Глубокие, неземные звуки прорезали тишину. Они проникали всюду, сквозь каменные толстые стены, сквозь потолок, они прорывались наружу через крышу тюрьмы, тянулись к небу, утопали в бесконечном пространстве. Они были свободны, могучи, они одни царствовали надо всем.
Кто-то играл на скрипке траурный марш Шопена. Один раз, другой. Затем звуки замерли, снова наступила тишина.
Слезы были у нас на глазах. Мы не смотрели друг на друга, не говорили.
По-видимому, большой мастер играл траурный марш Шопена. Да. Но почему меня это так потрясло? Как будто звуки эти вырывались за пределы тюрьмы, за железные решетки и стены; ничто не могло удержать их полета в бесконечность... Бесконечность... Вот оно что... Вот о чем пела скрипка. Она пела о свободе, о могуществе, о красоте бессмертной души, не знающей преград, заключения, конца. Я плакала теперь от радости. Я была счастлива. Я знала, что я свободна...
Много позже я встречалась на свободе с машинисткой. Мы разговаривали о тюрьме.
- А помните Пасху? - спросила она. - Скрипача?
- Еще бы. Я не могла этого забыть.
- Он большой артист, мне говорили о нем. И, знаете, ему позволили играть только один раз, это именно было тогда, когда мы его слышали. На следующий день его расстреляли.
Лубянка
Надзирательница-латышка сказала, что нас поведут в баню на Цветной бульвар. Я сообщила это на волю друзьям.
Нас повели четверо вооруженных красноармейцев и надзиратель. Важные преступники! Гнали по мостовой вниз по Кузнецкому, извозчики давали дорогу. Прохожие из интеллигентов смотрели с сочувствием, иные попроще - со злобой.
- Спекулянты! Сволочь! - Некоторые, взглянув на раскрашенное лицо француженки и приняв нас за проституток, роняли еще более скверные слова.
Я не чувствовала стыда, унижения. Наоборот - нечто похожее на гордость. Разве сейчас тюрьма - удел преступников?

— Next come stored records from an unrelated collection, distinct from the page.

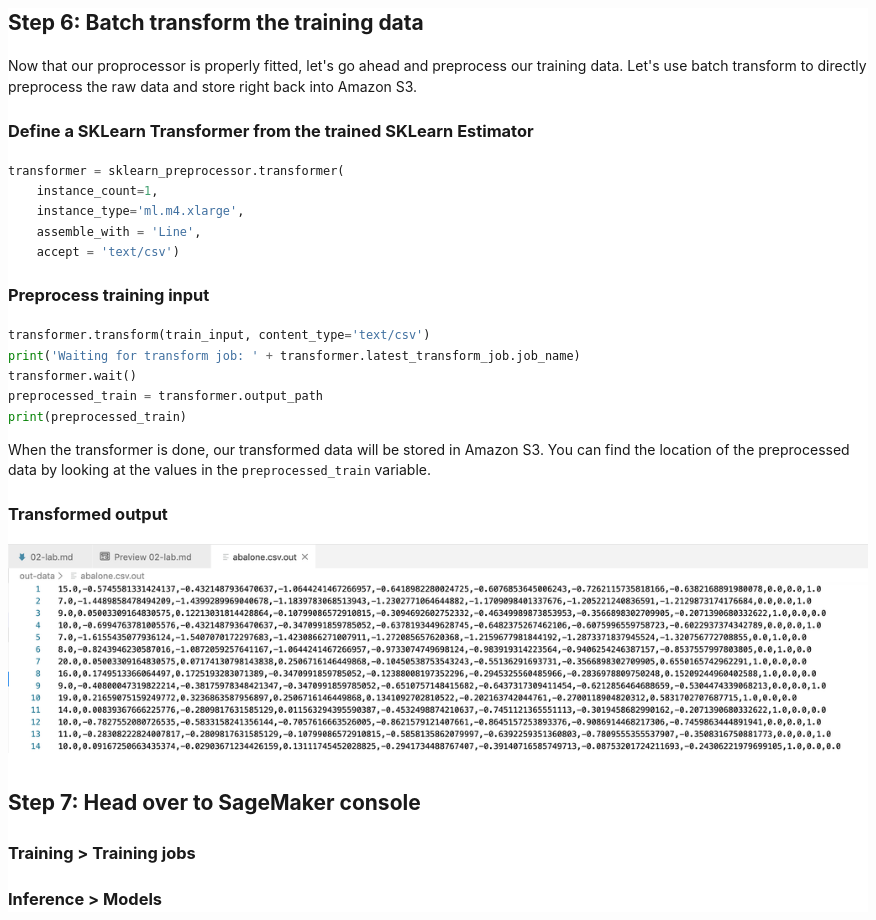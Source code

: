 ## Step 6: Batch transform the training data

Now that our proprocessor is properly fitted, let's go ahead and preprocess our
training data. Let's use batch transform to directly preprocess the raw data and
store right back into Amazon S3.

### Define a SKLearn Transformer from the trained SKLearn Estimator

```python
transformer = sklearn_preprocessor.transformer(
    instance_count=1,
    instance_type='ml.m4.xlarge',
    assemble_with = 'Line',
    accept = 'text/csv')
```

### Preprocess training input

```python
transformer.transform(train_input, content_type='text/csv')
print('Waiting for transform job: ' + transformer.latest_transform_job.job_name)
transformer.wait()
preprocessed_train = transformer.output_path
print(preprocessed_train)
```

When the transformer is done, our transformed data will be stored in Amazon S3.
You can find the location of the preprocessed data by looking at the values in
the `preprocessed_train` variable.

### Transformed output

![abalone.csv.out](./images/02-lab/abalone.csv.out.png)

## Step 7: Head over to SageMaker console

### Training > Training jobs

### Inference > Models
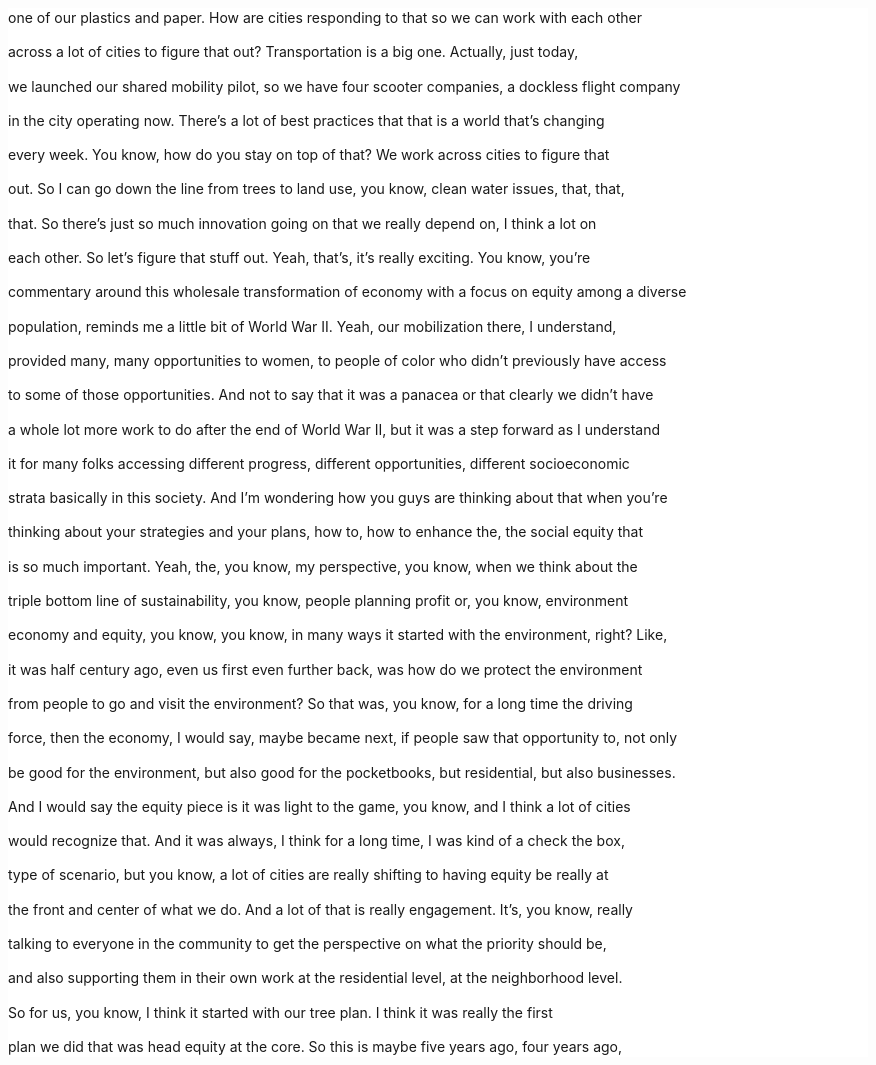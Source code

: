 one of our plastics and paper. How are cities responding to that so we can work with each other

across a lot of cities to figure that out? Transportation is a big one. Actually, just today,

we launched our shared mobility pilot, so we have four scooter companies, a dockless flight company

in the city operating now. There’s a lot of best practices that that is a world that’s changing

every week. You know, how do you stay on top of that? We work across cities to figure that

out. So I can go down the line from trees to land use, you know, clean water issues, that, that,

that. So there’s just so much innovation going on that we really depend on, I think a lot on

each other. So let’s figure that stuff out. Yeah, that’s, it’s really exciting. You know, you’re

commentary around this wholesale transformation of economy with a focus on equity among a diverse

population, reminds me a little bit of World War II. Yeah, our mobilization there, I understand,

provided many, many opportunities to women, to people of color who didn’t previously have access

to some of those opportunities. And not to say that it was a panacea or that clearly we didn’t have

a whole lot more work to do after the end of World War II, but it was a step forward as I understand

it for many folks accessing different progress, different opportunities, different socioeconomic

strata basically in this society. And I’m wondering how you guys are thinking about that when you’re

thinking about your strategies and your plans, how to, how to enhance the, the social equity that

is so much important. Yeah, the, you know, my perspective, you know, when we think about the

triple bottom line of sustainability, you know, people planning profit or, you know, environment

economy and equity, you know, you know, in many ways it started with the environment, right? Like,

it was half century ago, even us first even further back, was how do we protect the environment

from people to go and visit the environment? So that was, you know, for a long time the driving

force, then the economy, I would say, maybe became next, if people saw that opportunity to, not only

be good for the environment, but also good for the pocketbooks, but residential, but also businesses.

And I would say the equity piece is it was light to the game, you know, and I think a lot of cities

would recognize that. And it was always, I think for a long time, I was kind of a check the box,

type of scenario, but you know, a lot of cities are really shifting to having equity be really at

the front and center of what we do. And a lot of that is really engagement. It’s, you know, really

talking to everyone in the community to get the perspective on what the priority should be,

and also supporting them in their own work at the residential level, at the neighborhood level.

So for us, you know, I think it started with our tree plan. I think it was really the first

plan we did that was head equity at the core. So this is maybe five years ago, four years ago,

Несмотря на городскую пыль - хорошо дышалось. Мы не подозревали, что такая ранняя весна. На Цветном бульваре трава высокая и густая, листья на деревьях большие и темные, как бывает в начале лета. Жарко, но в тени хорошо, и приятно идти по земле.
- Стойте, стойте! - вдруг услыхали мы бодрый голос. - Политические? Низенький приземистый человек на ходу соскочил с извозчика и бросился через улицу к нам. - Я сам только что из тюрьмы, тоже политический. Не унывайте, товарищи! Вот огурчиков вам свеженьких! - он протягивал нам пакет.